Background and early career
Money[3] was born in Genoa, Italy. His father was Anglo-Italian and his mother English.[4] He was educated privately[5] and, in 1903, largely anglicised his name, appending "Money" for what Lloyd George's biographer John Grigg has described as "eponymous reasons".[6] He and his English wife Gwendoline had a daughter, Gwendoline Doris, born in 1896.[7]
Economic publications
In London, Money established himself as a journalist, becoming especially noted for his use of statistical analysis. He has sometimes been referred to as a "New Liberal" economist.[8] From 1898 to 1902 he was managing editor of Henry Sell's Commercial Intelligence, a journal devoted to the cause of free trade, which Money further championed in his books British Trade and the Zollverein Issue (July 1902)[9] and Elements of the Fiscal Problem (1903). These were timely given the increasingly fervent political and public debate about Imperial Preference, a cause which led Joseph Chamberlain to resign from Arthur Balfour's Conservative government in 1903.[10] Money argued that, although nobody was proposing a true "British Zollverein or Imperial Customs Union ... an imperial nation like ours cannot afford to benefit the colonies by giving a tariff preference to their products, for ... they cannot supply them in sufficient quantities to support our industries and people".[11] His thinking appears to have had some influence on Winston Churchill, then a Conservative Member of Parliament (MP), who crossed to the Liberal Party in 1904 ostensibly because of his Free Trade principles;[12] however, in later correspondence with Money, Churchill probably overstated the extent of his influence.[13] Even so, Churchill told Money plainly in 1914 that he was "a master of efficient statistics and no one states a case with more originality or force"[14]
Riches and Poverty (1905)
In 1905 Money published the work for which he became most noted, Riches and Poverty. This analysis of the distribution of wealth in the United Kingdom, which he revised in 1912, proved influential and was widely quoted by socialists, Labour politicians and trade unionists. The future Labour Prime Minister, Clement Attlee, whose government from 1945-51 established the modern welfare state, recalled that, while he was working at a boys' club at Haileybury, he had spent an evening studying Riches and Poverty.[15] Among other things, Money claimed that 87% of private property was owned by 883,000 people (or 4.4 million if families and dependents were included), while the remaining 13% was shared between 38.6 million. These and other calculations were contested at the time as taking insufficient account of age and family structures, but were frequently cited as the best available figures of their kind.[16] Money sought also to quantify Britain's middle class and its per capita wealth, calculating that 861,000 people in 1905 and 917,000 in 1912 owned property worth between £500 and £50,000,[17] although, allowing for four dependents per property owner, the per capita figure was less that £1,000. In general his findings pointed to the modest size of most middle class fortunes in Edwardian times, a picture broadly consistent with calculations made by Robert Giffen and Michael Mulhall in the 1880s (although Money took the view that business wealth was becoming increasingly concentrated in a few hands, whereas, towards the end of the 19th century, Giffen and others, such as Leone Levi, had concluded that such wealth was being spread more widely).[18]

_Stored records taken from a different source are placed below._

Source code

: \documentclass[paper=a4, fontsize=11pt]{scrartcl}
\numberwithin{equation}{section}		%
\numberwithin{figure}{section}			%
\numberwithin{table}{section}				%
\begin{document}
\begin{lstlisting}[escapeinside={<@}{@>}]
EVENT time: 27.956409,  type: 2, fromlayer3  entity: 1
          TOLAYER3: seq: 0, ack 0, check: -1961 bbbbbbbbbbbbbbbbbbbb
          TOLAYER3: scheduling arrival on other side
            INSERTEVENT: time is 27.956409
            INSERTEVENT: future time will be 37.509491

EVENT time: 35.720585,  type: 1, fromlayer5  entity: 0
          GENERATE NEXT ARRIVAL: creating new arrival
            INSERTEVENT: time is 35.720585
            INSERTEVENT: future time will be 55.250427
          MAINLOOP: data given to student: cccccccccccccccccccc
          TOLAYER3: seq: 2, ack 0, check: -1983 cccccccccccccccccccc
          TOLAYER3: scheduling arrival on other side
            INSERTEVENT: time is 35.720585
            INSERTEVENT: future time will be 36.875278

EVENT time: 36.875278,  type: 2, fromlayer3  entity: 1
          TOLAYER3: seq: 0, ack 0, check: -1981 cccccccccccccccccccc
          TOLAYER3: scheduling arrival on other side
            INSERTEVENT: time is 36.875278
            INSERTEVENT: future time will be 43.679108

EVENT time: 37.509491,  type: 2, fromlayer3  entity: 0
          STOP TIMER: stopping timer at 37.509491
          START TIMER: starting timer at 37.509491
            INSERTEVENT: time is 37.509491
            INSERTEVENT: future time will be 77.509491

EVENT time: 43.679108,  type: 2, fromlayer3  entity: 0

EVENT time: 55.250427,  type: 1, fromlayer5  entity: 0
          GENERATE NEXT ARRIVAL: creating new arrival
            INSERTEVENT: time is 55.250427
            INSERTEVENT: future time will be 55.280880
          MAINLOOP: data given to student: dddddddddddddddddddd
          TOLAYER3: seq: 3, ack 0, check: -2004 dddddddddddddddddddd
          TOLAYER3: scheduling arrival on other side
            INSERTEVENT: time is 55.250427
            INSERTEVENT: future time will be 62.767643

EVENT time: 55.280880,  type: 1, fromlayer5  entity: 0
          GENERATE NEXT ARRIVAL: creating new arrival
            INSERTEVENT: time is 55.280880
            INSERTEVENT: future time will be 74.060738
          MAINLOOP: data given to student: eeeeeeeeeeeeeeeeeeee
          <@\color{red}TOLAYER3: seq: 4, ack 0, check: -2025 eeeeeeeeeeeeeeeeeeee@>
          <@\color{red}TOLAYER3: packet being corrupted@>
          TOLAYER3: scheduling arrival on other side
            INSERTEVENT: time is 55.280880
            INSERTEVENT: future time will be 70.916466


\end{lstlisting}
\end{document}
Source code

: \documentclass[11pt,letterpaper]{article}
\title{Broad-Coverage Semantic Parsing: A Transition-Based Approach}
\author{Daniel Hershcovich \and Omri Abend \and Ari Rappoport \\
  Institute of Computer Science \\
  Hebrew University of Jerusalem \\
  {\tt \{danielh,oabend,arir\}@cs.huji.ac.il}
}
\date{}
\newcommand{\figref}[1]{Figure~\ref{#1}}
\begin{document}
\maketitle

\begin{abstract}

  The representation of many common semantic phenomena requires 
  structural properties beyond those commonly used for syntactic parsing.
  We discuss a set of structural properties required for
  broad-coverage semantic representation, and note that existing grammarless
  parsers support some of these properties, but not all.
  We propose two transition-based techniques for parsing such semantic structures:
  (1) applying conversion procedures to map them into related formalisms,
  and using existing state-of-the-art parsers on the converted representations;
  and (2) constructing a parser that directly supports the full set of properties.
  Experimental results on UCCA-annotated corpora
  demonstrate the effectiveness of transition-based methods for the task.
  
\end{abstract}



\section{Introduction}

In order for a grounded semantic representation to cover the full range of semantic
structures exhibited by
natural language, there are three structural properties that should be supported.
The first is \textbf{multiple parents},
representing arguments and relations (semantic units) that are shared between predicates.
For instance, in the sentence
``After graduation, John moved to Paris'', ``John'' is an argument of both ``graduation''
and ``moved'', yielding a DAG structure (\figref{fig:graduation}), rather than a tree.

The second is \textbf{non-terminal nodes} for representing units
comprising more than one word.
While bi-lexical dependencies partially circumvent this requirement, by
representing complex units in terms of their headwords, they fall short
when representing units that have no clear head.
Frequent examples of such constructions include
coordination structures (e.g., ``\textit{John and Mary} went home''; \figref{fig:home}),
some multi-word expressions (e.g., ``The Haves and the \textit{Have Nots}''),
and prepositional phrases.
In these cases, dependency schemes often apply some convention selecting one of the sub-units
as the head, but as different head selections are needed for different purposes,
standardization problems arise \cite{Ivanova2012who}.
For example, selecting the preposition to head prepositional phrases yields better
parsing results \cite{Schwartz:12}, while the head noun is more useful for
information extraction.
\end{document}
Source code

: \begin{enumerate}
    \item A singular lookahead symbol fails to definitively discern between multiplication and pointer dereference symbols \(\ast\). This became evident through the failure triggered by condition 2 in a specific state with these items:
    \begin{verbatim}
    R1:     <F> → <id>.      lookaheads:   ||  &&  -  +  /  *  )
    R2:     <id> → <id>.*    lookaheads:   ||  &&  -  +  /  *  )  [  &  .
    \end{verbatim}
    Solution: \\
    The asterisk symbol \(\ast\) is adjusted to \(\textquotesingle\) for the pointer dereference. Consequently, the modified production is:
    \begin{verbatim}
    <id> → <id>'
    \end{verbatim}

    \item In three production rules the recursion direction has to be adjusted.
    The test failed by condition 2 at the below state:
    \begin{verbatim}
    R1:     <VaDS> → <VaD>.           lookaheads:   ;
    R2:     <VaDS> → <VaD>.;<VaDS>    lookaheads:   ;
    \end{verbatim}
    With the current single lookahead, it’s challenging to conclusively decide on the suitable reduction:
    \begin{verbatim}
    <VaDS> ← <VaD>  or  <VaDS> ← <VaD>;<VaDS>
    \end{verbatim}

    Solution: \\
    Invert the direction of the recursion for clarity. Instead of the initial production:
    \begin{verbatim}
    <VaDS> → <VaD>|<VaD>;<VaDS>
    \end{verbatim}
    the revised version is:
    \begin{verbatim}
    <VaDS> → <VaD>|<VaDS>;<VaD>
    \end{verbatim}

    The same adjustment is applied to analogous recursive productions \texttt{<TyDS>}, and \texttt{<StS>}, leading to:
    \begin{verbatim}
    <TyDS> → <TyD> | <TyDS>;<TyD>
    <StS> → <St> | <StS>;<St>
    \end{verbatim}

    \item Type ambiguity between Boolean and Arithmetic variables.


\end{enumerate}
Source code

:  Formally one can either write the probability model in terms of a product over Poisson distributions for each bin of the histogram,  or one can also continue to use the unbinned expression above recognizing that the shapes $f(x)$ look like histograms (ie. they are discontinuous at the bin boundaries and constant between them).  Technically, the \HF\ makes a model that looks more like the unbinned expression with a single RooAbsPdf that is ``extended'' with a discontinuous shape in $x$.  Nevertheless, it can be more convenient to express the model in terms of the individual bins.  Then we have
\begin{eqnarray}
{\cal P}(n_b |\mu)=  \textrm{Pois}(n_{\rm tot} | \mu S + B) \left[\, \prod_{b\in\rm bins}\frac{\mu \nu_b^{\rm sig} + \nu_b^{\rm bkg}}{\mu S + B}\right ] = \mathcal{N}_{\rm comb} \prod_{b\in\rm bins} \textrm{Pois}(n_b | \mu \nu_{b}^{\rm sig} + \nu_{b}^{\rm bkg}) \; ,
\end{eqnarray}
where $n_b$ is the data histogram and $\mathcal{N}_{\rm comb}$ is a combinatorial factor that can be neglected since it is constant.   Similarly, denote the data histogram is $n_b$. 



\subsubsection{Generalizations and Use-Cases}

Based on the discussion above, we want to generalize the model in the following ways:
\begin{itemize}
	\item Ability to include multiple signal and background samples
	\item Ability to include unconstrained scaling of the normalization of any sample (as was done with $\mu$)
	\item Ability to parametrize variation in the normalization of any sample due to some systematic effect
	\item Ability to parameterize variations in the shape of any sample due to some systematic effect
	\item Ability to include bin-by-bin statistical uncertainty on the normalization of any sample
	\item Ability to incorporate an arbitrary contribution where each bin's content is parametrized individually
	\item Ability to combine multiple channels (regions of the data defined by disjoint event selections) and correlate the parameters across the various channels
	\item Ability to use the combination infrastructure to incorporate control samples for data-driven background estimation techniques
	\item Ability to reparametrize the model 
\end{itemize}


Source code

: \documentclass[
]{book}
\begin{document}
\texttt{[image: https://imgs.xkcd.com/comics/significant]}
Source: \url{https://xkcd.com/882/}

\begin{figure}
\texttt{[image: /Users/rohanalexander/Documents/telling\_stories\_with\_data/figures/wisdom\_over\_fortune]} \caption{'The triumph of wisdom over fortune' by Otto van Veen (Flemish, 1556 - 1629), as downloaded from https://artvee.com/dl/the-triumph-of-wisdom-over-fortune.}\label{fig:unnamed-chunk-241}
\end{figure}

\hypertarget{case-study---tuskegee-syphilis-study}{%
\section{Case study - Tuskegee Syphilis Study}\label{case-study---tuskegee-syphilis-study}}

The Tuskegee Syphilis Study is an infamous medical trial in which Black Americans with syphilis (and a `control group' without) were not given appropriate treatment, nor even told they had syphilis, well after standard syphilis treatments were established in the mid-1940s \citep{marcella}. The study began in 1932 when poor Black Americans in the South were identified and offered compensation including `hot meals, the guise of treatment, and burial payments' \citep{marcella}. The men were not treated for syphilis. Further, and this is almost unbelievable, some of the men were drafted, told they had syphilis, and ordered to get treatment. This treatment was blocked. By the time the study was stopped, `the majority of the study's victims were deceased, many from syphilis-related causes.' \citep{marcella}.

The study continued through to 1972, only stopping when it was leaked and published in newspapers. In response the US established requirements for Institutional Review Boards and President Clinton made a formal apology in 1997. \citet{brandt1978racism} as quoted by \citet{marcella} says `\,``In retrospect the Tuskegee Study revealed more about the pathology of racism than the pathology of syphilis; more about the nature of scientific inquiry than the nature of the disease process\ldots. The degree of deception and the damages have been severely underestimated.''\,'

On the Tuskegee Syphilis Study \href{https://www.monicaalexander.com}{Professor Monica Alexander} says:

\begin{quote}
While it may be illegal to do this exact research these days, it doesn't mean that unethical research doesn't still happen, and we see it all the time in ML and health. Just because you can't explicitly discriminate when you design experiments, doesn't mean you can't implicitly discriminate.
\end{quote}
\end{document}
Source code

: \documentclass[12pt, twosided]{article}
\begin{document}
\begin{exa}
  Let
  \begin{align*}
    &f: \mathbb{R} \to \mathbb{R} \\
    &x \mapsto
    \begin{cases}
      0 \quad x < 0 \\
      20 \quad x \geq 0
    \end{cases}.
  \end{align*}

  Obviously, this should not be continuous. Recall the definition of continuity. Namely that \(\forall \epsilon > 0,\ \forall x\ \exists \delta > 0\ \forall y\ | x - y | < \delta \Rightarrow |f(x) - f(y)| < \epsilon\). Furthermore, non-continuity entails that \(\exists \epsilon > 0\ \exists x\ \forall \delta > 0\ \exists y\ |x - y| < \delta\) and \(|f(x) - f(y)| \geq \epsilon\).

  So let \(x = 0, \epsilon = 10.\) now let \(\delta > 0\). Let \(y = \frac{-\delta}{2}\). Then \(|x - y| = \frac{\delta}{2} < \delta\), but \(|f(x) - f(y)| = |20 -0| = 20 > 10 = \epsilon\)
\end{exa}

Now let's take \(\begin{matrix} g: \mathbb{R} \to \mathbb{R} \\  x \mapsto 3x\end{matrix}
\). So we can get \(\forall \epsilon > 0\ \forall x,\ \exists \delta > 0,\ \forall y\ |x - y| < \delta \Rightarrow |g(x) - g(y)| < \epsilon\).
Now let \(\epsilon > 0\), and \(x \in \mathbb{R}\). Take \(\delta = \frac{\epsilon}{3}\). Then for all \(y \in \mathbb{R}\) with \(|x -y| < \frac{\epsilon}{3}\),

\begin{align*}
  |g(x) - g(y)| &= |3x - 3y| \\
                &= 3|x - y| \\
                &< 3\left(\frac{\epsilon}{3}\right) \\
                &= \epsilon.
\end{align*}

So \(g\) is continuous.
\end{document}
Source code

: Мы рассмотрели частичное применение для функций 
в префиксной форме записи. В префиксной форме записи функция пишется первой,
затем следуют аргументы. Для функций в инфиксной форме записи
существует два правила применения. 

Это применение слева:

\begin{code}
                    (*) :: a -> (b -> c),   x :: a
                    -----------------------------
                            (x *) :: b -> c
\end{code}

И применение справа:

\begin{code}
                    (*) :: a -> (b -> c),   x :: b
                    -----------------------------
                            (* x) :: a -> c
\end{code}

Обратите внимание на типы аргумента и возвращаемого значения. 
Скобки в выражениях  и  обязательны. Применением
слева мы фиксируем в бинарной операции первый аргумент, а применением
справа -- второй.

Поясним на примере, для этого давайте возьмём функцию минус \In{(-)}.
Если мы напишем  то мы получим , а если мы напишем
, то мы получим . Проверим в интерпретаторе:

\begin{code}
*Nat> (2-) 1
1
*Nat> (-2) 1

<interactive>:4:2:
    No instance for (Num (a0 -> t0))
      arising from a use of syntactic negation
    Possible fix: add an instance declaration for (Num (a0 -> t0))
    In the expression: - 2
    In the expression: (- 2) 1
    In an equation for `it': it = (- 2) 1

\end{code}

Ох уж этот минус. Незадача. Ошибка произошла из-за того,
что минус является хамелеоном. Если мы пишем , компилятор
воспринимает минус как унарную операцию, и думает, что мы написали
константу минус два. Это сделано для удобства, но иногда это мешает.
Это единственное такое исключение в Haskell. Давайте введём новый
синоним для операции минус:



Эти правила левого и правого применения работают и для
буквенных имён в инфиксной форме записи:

Around this time, Money sometimes shared Fabian platforms with such like-minded thinkers as Sidney Webb and H. G. Wells.[19]
Political career
At the 1906 general election, in which the Liberal Party won a landslide victory, Money became Liberal MP for Paddington North. A future Conservative Lord Chancellor, F.E. Smith (later Lord Birkenhead), who also entered Parliament in 1906, poured sarcasm on the Free Trade aspects of Money's campaign (as he did on those of others), claiming that "with an infinitely just appreciation of his own controversial limitations, [Money] relied chiefly on the intermittent exhibition of horse sausages as a witty, graceful and truthful sally at the expense of the great German nation"[20]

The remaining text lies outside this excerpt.